For the fourth consecutive week, the U.S. average retail price for regular gasoline decreased, falling 6.7 cents to 300.9 cents per gallon as of June 18, 2007. Prices are 13.8 cents per gallon higher than this time last year. All regions reported price decreases. East Coast prices dropped 4.6 cents to 297.6 cents per gallon. The largest regional decrease was in the Midwest, where prices fell 8.9 cents to 298.4 cents per gallon, while prices for the Gulf Coast decreased 5.9 cents to 290.3 cents per gallon. Rocky Mountain prices fell 4.4 cents to 318.1 cents per gallon but remain 33.8 cents per gallon above last year's price.

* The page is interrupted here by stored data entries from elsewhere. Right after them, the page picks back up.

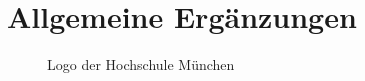 \section{Allgemeine Ergänzungen}

\begin{figure}[H]
	\centering
	\begin{minipage}{0.6\textwidth}
		\centering
	\end{minipage}
	\caption{Logo der Hochschule München}
  	\label{fig:logo_anhang}
\end{figure} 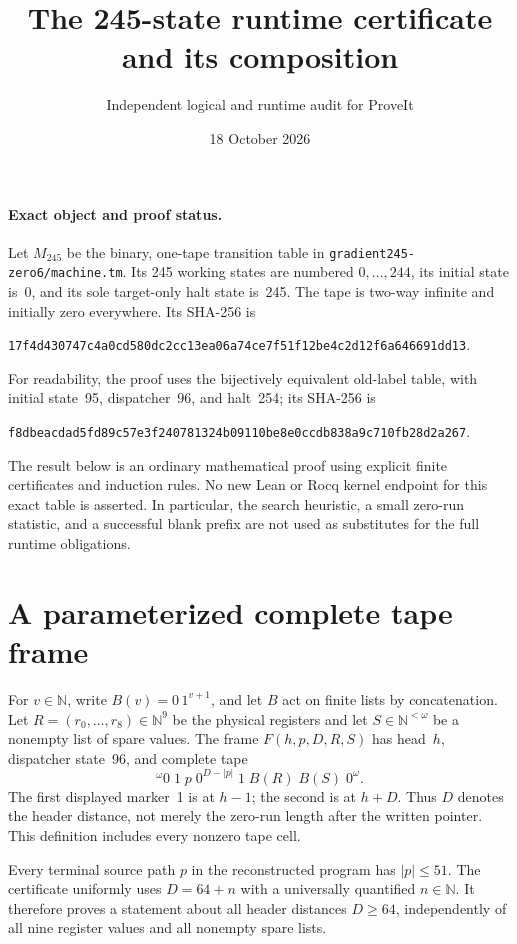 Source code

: \documentclass[11pt]{article}
\title{The 245-state runtime certificate and its composition}
\author{Independent logical and runtime audit for ProveIt}
\date{18 October 2026}
\begin{document}
\maketitle

\paragraph{Exact object and proof status.}
Let $M_{245}$ be the binary, one-tape transition table in
\texttt{gradient245-zero6/machine.tm}. Its 245 working states are numbered
$0,\ldots,244$, its initial state is~0, and its sole target-only halt state
is~245. The tape is two-way infinite and initially zero everywhere.
Its SHA-256 is
\begin{center}\small
\texttt{17f4d430747c4a0cd580dc2cc13ea06a74ce7f51f12be4c2d12f6a646691dd13}.
\end{center}
For readability, the proof uses the bijectively equivalent old-label table,
with initial state~95, dispatcher~96, and halt~254; its SHA-256 is
\begin{center}\small
\texttt{f8dbeacdad5fd89c57e3f240781324b09110be8e0ccdb838a9c710fb28d2a267}.
\end{center}
The result below is an ordinary mathematical proof using explicit finite
certificates and induction rules. No new Lean or Rocq kernel endpoint for
this exact table is asserted. In particular, the search heuristic, a small
zero-run statistic, and a successful blank prefix are not used as substitutes
for the full runtime obligations.

\section{A parameterized complete tape frame}

For $v\in\mathbb N$, write $B(v)=0\,1^{v+1}$, and let $B$ act on finite
lists by concatenation. Let $R=(r_0,\ldots,r_8)\in\mathbb N^9$ be the
physical registers and let $S\in\mathbb N^{<\omega}$ be a nonempty list of
spare values. The frame $F(h,p,D,R,S)$ has head~$h$, dispatcher state~96,
and complete tape
\[
 {}^\omega0\;1\;p\;0^{D-|p|}\;1\;B(R)\;B(S)\;0^\omega.
\]
The first displayed marker~1 is at $h-1$; the second is at $h+D$. Thus
$D$ denotes the header distance, not merely the zero-run length after the
written pointer. This definition includes every nonzero tape cell.

Every terminal source path $p$ in the reconstructed program has
$|p|\leq51$. The certificate uniformly uses $D=64+n$ with a universally
quantified $n\in\mathbb N$. It therefore proves a statement about all
header distances $D\geq64$, independently of all nine register values and
all nonempty spare lists.
\end{document}
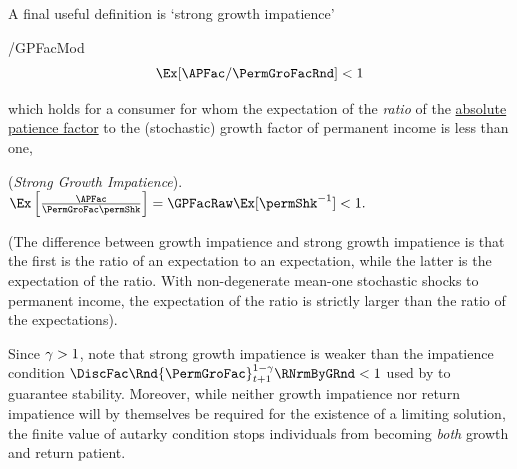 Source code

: \documentclass[BufferStockTheory]{subfiles}
\begin{document}
A final useful definition is `strong growth impatience'
\begin{verbatimwrite}{\EqDir/GPFacMod}
  \begin{equation}\label{eq:GPFacMod}
    \Ex[\APFac/\PermGroFacRnd] < 1
  \end{equation}
\end{verbatimwrite}

which holds for a consumer for whom the expectation of the \textit{ratio} of the \hyperlink{APFac}{absolute patience factor} to the (stochastic) growth factor of permanent income is less than one, 
\hypertarget{GICMod}{}
\begin{assumS}(\textit{Strong Growth Impatience}). \label{ass:GICMod}
$ \Ex\left[\frac{\APFac}{\PermGroFac \permShk}\right] = \GPFacMod  < 1.$
\end{assumS}

(The difference between growth impatience and strong growth impatience is that the first is the ratio of an expectation to an expectation, while the latter is the expectation of the ratio.
With non-degenerate mean-one stochastic shocks to permanent income, the expectation of the ratio is strictly larger than the ratio of the expectations).

Since $\CRRA>1$, note that strong growth impatience is weaker than the impatience condition $\DiscFac \Rnd{\PermGroFac}_{t+1}^{1-\CRRA}\RNrmByGRnd<1$ used by \cite{mstIncFluct} to guarantee stability. Moreover, while neither growth impatience nor return impatience will by themselves be required for the existence of a limiting solution, the finite value of autarky condition stops individuals from becoming \textit{both} growth and return patient.
\end{document}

West Coast prices were down 7.7 cents to 318.8 cents per gallon. The average price for regular grade in California was down 8.4 cents to 323.6 cents per gallon.
The good news in this report is gas and oil stockpiles are increasing. And gas production is finally at strong levels as well. However, gas demand is also 1.71% higher than the same time last year.
I doubt we're going to see gas prices drop much below last years levels at this point, which means consumers will get hit with high gas bills for the next 2-3 months. That means we could see a dent in lower-income based consumer behavior at stores like Wal-Mart an Dollar General.